There’s a little used benefit most employers offer called a flexible spending account (FSA) for health care. Not familiar with FSAs? Here’s why you should be…
How FSAs work
Here’s how this thing works: With an FSA, you have money deducted from each paycheck that goes into a savings account. The money that’s deducted is never taxed. You can put aside up to $2,550 a year and the money in the savings account can be used for any eligible medical expense.
Unfortunately, only 1 in 5 or 1 in 6 people (depending on who you are believe) who are eligible to do an FSA through their employer actually do it. But more people should, because you get to pay for medical expenses with pre-tax dollars instead of post-tax dollars.
Many people are scared off by the old rules that governed FSAs. It used to be that you had to use the money you put aside in a calendar year or you would lose it.

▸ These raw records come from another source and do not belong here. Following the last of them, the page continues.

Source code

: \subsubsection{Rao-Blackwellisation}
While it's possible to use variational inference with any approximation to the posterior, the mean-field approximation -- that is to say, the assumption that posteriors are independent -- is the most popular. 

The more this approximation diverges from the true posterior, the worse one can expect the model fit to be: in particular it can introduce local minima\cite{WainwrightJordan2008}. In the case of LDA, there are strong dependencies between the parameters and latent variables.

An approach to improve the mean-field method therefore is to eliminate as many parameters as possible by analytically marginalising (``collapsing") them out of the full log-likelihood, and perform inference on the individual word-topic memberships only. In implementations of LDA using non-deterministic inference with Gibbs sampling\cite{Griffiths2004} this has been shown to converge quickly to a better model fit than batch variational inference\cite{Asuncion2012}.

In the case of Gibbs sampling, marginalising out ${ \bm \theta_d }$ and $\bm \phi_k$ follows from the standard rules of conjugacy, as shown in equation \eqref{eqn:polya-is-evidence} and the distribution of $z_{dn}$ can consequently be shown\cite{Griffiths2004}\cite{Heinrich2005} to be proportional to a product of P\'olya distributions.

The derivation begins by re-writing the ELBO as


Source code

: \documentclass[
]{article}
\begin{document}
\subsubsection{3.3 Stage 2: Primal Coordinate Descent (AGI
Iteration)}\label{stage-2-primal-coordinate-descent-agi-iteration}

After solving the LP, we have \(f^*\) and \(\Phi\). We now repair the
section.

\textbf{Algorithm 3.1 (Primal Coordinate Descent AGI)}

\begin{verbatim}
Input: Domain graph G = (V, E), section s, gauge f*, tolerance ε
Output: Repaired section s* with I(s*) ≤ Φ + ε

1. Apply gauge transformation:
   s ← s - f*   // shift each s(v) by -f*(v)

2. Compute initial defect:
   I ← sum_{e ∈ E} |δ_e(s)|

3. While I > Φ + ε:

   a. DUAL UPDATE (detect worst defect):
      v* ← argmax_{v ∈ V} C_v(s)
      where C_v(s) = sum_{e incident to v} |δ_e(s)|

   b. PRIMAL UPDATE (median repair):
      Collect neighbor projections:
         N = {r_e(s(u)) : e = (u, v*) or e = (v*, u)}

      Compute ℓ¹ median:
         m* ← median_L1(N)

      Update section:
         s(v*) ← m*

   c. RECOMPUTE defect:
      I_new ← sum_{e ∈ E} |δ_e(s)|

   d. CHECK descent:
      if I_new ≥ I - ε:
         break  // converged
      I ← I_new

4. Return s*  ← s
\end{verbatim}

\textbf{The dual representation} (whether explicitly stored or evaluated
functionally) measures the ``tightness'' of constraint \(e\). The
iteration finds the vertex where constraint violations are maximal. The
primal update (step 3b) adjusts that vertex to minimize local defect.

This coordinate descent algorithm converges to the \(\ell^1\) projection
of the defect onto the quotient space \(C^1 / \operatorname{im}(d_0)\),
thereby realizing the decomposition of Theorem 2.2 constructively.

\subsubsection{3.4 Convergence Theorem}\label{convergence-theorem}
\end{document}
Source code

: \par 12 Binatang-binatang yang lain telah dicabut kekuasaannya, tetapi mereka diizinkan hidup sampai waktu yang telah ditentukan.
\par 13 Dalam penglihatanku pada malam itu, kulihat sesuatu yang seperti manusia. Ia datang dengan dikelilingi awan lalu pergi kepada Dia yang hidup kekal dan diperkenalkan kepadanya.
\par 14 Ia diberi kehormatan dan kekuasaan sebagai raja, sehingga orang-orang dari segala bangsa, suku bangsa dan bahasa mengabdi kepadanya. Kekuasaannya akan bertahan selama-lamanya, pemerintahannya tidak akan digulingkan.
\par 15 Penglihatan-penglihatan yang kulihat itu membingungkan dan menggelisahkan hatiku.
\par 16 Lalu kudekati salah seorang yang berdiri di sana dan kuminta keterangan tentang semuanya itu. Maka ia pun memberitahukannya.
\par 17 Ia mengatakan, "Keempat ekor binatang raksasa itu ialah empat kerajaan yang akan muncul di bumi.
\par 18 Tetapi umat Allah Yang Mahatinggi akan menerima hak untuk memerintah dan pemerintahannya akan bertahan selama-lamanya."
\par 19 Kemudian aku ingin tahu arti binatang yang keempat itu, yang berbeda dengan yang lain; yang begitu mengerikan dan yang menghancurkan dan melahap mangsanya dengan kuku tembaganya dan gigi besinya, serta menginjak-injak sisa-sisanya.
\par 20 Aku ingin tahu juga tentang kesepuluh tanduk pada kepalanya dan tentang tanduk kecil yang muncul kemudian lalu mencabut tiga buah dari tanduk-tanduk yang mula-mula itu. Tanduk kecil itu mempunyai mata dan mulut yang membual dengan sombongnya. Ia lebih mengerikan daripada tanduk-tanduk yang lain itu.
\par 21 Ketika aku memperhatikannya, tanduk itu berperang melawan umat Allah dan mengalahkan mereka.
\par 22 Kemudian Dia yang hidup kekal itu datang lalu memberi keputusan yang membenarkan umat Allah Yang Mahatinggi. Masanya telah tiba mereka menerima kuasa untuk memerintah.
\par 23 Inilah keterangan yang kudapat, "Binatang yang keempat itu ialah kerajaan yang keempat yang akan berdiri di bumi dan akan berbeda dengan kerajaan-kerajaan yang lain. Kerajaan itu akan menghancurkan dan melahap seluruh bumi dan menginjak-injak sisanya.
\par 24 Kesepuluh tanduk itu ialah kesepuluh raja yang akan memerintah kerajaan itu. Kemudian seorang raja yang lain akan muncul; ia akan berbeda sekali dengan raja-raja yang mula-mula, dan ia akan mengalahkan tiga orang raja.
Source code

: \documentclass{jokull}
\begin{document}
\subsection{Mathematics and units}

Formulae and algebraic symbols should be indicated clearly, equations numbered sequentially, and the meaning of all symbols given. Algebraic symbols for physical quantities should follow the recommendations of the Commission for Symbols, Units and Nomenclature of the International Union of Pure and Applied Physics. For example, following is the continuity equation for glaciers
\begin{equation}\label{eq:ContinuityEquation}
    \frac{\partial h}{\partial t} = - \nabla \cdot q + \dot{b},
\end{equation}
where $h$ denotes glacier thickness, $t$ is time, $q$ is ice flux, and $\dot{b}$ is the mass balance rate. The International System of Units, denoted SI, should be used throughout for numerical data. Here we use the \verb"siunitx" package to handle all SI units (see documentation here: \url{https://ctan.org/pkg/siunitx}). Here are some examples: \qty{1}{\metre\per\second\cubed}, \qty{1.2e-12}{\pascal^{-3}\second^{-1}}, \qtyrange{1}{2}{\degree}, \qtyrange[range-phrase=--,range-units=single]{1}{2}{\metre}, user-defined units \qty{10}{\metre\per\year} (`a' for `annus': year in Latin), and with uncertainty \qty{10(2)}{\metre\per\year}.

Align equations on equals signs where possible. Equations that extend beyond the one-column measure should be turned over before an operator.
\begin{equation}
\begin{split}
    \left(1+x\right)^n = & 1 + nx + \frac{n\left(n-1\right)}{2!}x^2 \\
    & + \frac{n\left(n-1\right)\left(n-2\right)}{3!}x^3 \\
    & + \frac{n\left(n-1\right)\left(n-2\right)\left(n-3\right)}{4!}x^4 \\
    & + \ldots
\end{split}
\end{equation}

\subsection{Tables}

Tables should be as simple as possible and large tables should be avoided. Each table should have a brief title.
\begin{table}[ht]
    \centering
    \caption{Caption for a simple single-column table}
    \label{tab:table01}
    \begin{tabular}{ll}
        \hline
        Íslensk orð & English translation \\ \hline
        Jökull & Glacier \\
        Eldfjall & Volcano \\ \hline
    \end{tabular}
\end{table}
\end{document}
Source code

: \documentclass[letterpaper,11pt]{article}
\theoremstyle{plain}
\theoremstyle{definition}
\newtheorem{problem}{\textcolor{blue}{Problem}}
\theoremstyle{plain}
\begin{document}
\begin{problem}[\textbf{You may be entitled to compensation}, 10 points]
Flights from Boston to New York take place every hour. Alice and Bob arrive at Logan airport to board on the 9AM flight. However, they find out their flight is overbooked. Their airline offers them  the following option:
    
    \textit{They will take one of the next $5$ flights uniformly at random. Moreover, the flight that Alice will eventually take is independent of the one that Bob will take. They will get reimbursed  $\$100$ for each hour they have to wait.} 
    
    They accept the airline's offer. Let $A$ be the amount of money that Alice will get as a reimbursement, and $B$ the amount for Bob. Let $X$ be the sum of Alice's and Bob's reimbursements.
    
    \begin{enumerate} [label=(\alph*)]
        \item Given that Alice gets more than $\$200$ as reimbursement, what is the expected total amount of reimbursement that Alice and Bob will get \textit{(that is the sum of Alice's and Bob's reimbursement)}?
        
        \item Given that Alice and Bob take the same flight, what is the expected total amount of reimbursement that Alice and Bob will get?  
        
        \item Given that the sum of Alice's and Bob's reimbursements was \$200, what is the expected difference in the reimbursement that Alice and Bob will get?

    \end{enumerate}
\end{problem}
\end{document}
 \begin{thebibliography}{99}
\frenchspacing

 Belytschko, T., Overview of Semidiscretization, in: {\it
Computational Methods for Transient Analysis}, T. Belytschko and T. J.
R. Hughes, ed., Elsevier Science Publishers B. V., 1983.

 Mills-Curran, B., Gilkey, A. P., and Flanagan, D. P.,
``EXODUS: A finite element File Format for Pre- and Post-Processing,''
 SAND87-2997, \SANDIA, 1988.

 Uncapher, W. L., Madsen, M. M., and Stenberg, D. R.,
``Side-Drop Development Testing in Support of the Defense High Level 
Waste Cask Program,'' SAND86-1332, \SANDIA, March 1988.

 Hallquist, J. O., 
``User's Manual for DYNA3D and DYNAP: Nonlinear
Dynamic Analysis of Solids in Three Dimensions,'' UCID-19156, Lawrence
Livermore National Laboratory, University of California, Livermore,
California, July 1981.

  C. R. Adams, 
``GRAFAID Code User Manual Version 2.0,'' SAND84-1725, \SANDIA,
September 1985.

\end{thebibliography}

But now employers are allowed to let you carry $500 forward year to year.
Now that most of us have pretty significant deductibles, FSAs make more sense than ever.
Back when we had the old ‘use it or lose it’ rules, people used to go on a shopping bonanza buying OTC meds during the last week of the year to use up their money. But the use of your pre-tax money for un-reimbursed purchases of prescription meds was restricted in 2011.
Plus, there’s no more reason for that mad end of the year rush because you can now carry $500 forward each year.
Remember, having the ability to divert money tax-free is really powerful. And the higher your income, the more doing an FSA makes a great deal of sense for you.